Properties and Applications of Electron Microscope
1. The working principle of scanning electron microscope
The scanning electron microscope uses a focused electron beam to scan and image the surface of the sample point by point. The sample is bulk or powder particles, and the imaging signal can be secondary electrons, backscattered electrons or absorbed electrons. Among them, secondary electrons are the most important imaging signal. The electrons emitted by the electron gun with an energy of 5-35keV use the cross spot as the electron source, and form a fine electron beam with a certain energy, a certain beam current intensity and a beam spot diameter through the reduction of the secondary condenser lens and the objective lens. Driven by the scanning coil , scan the surface of the sample according to a certain time and space sequence. The focused electron beam interacts with the sample to generate secondary electron emission (and other physical signals), and the amount of secondary electron emission varies with the surface topography of the sample. The secondary electron signal is collected by the detector and converted into an electrical signal. After being amplified by the video, it is input to the grid of the kinescope, and the brightness of the kinescope that is scanned synchronously with the incident electron beam is modulated to obtain a secondary electron image that reflects the surface topography of the sample.
Second, the scanning electron microscope has the following characteristics
(1) Large samples can be observed (larger diameters can be observed in the semiconductor industry), and the sample preparation method is simple.
(2) The depth of field is large, three hundred times that of an optical microscope, which is suitable for the analysis and observation of rough surfaces and fractures; the image is full of three-dimensional, realistic, easy to identify and explain.
(3) The range of magnification is large, generally 15-200000 times, which is convenient for general survey at low magnification and observation and analysis at high magnification for heterogeneous materials with multi-phase and multi-composition.
(4) It has a considerable resolution, generally 2-6cm
(5) The quality of the image can be effectively controlled and improved by electronic methods, such as the tolerance of image contrast can be improved by modulation, so that the brightness and darkness of each part of the image are moderate.
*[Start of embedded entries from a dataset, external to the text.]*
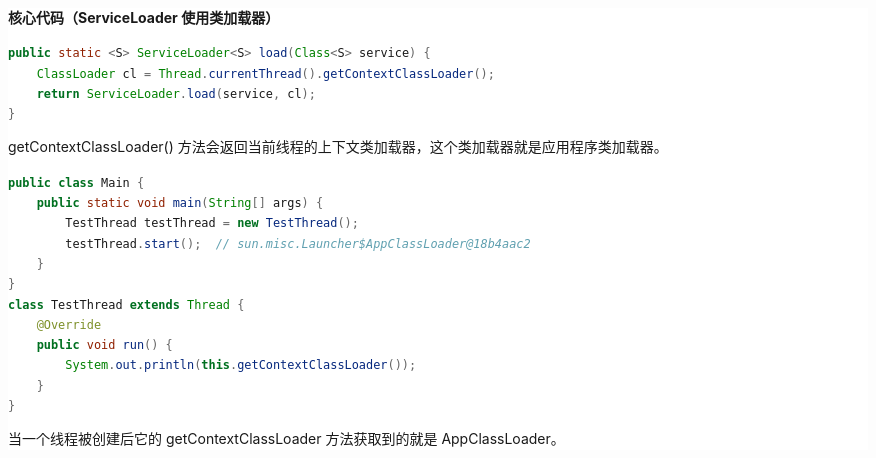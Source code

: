 **核心代码（ServiceLoader 使用类加载器）**
```java
public static <S> ServiceLoader<S> load(Class<S> service) {
    ClassLoader cl = Thread.currentThread().getContextClassLoader();
    return ServiceLoader.load(service, cl);
}
```
getContextClassLoader() 方法会返回当前线程的上下文类加载器，这个类加载器就是应用程序类加载器。
```java
public class Main {  
    public static void main(String[] args) {  
        TestThread testThread = new TestThread();  
        testThread.start();  // sun.misc.Launcher$AppClassLoader@18b4aac2
    }  
}  
class TestThread extends Thread {  
    @Override  
    public void run() {  
        System.out.println(this.getContextClassLoader());  
    }  
}
```
当一个线程被创建后它的 getContextClassLoader 方法获取到的就是 AppClassLoader。

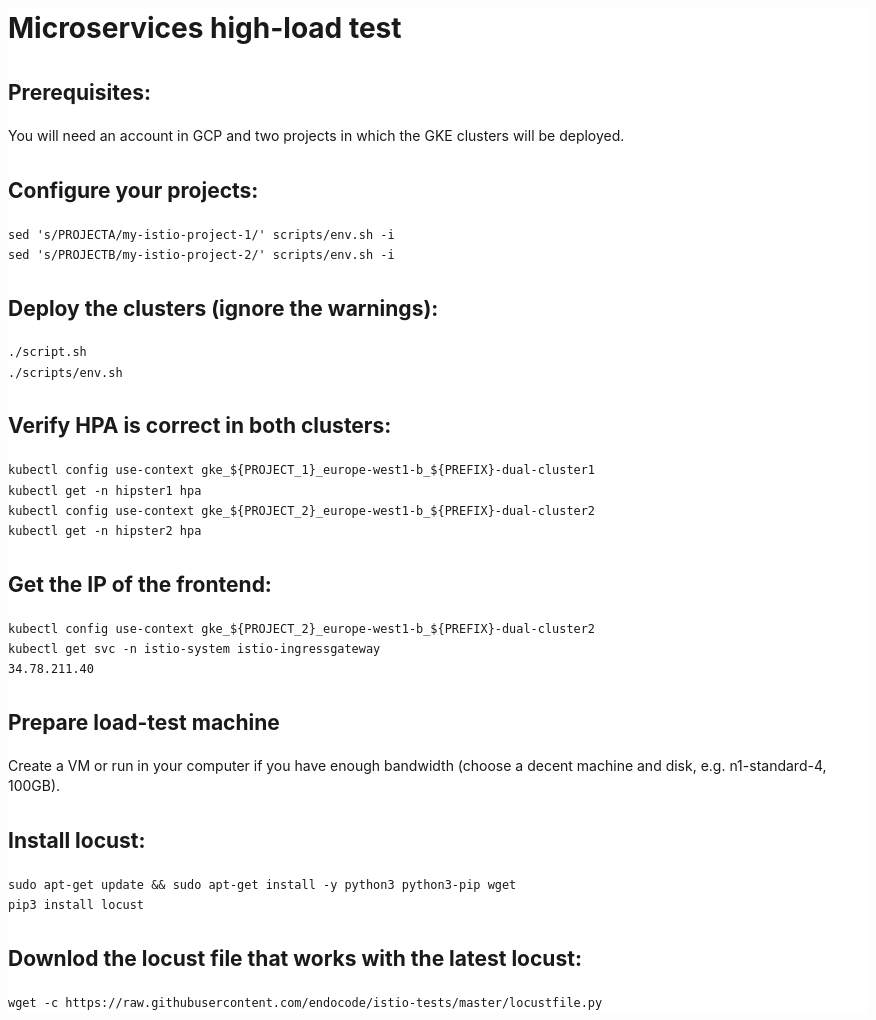# Microservices high-load test

## Prerequisites: 
You will need an account in GCP and two projects in which the GKE clusters will
be deployed. 

## Configure your projects:
```
sed 's/PROJECTA/my-istio-project-1/' scripts/env.sh -i
sed 's/PROJECTB/my-istio-project-2/' scripts/env.sh -i
```

## Deploy the clusters (ignore the warnings):
```
./script.sh
./scripts/env.sh
```

## Verify HPA is correct in both clusters:
```
kubectl config use-context gke_${PROJECT_1}_europe-west1-b_${PREFIX}-dual-cluster1
kubectl get -n hipster1 hpa
kubectl config use-context gke_${PROJECT_2}_europe-west1-b_${PREFIX}-dual-cluster2
kubectl get -n hipster2 hpa
```

## Get the IP of the frontend:
```
kubectl config use-context gke_${PROJECT_2}_europe-west1-b_${PREFIX}-dual-cluster2
kubectl get svc -n istio-system istio-ingressgateway
34.78.211.40
```

## Prepare load-test machine
Create a VM or run in your computer if you have enough bandwidth (choose a decent
machine and disk, e.g. n1-standard-4, 100GB).

## Install locust:
```
sudo apt-get update && sudo apt-get install -y python3 python3-pip wget
pip3 install locust
```

## Downlod the locust file that works with the latest locust:
```
wget -c https://raw.githubusercontent.com/endocode/istio-tests/master/locustfile.py
```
Using a double magnification device or an image selector, images of different magnifications or images of different forms can be observed on the fluorescent screen at the same time.
(6) Analysis of various functions can be carried out. When connected with an X-ray spectrometer, it can perform micro-component analysis while observing the morphology; when equipped with accessories such as an optical microscope and a monochromator, it can observe cathodofluorescence images and perform cathodofluorescence spectrum analysis.
(7) Dynamic tests can be carried out using sample stages such as heating, cooling and stretching to observe phase transitions and morphological changes under different environmental conditions.
three. Application of Electron Microscopy
It is an indispensable tool in material defect analysis, metallurgical process analysis, thermal processing analysis, metallography, failure analysis, etc. For example, a military enterprise has the following requirements for the scanning electron microscope in its bidding document: "This set of equipment is used to analyze and measure the chemical composition of material micro-regions, metallurgical defects, and the internal structure of product materials, and is also used for process changes. Analyze and measure the internal and surface structure of the material, changes in morphology and defects, etc. At the same time, the process can be guided according to the results.